2019 Datsun Go and Go+ CVT first drive review
It's tough being an entry-level hatchback. You need to be small on the outside, but spacious enough for the entire family on the inside. This also can't be at the cost of looking good. There's got to an acceptable set of features but too expensive and you stand to be immediately dismissed. You've also got to be sprightly to drive but not at the expense of frugality. It's a tough gig but the current crop seems to be getting better at it with every new entrant. The Datsun Go and its seven-seater MPV twin the Go+ took once such step for the better last year with the facelift. Furthering that, Datsun has now added a CVT to both line-ups.
This puts these cars in a unique position. Expected to be priced between Rs 6 to 7 lakh, ex-showroom, they're now the most affordable CVT equipped cars you can buy in the country. Competitors like the Hyundai Santro, Tata Tiago and Maruti Suzuki Wagon R all come with AMT gearboxes at similar price points.

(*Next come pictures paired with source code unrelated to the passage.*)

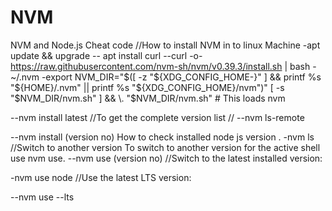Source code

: # NVM
NVM and Node.js Cheat code
//How to install NVM in to linux Machine 
-apt update && upgrade 
-- apt install curl 
--curl -o- https://raw.githubusercontent.com/nvm-sh/nvm/v0.39.3/install.sh | bash
-~/.nvm
-export NVM_DIR="$([ -z "${XDG_CONFIG_HOME-}" ] && printf %s "${HOME}/.nvm" || printf %s "${XDG_CONFIG_HOME}/nvm")"
[ -s "$NVM_DIR/nvm.sh" ] && \. "$NVM_DIR/nvm.sh" # This loads nvm

--nvm install latest
//To get the complete version list //
--nvm ls-remote

--nvm install (version no)
How to check installed node js version .
-nvm ls
//Switch to another version
To switch to another version for the active shell use nvm use.
--nvm use (version no)
//Switch to the latest installed version:

-nvm use node
//Use the latest LTS version:

--nvm use --lts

The CVT gearbox is a great companion in stop and go city traffic. It lets the twins get off the line without any hiccups and in the measured throttle inputs needed in these conditions, speeds increase linearly. The crawl function is also quite helpful. Problems arise when you find yourself with a gap that needs exploiting or during an overtake. Here the CVT's rubber-band effect becomes apparent. The engine builds revs but there's a noticeable delay in this translating into the car building speeds. But some anticipation usually lets you get past this. We would have liked a stepped manual control function to be in better control in these situations. There is a Sport mode though, which improves the gearbox's reaction times and keeps the engine closer to the business end of the powerband. This tackles the issue somewhat and it also seems to work without much of the low-speed jerkiness that such modes induce. A more prominently displayed button to access this mode would have been nicer though.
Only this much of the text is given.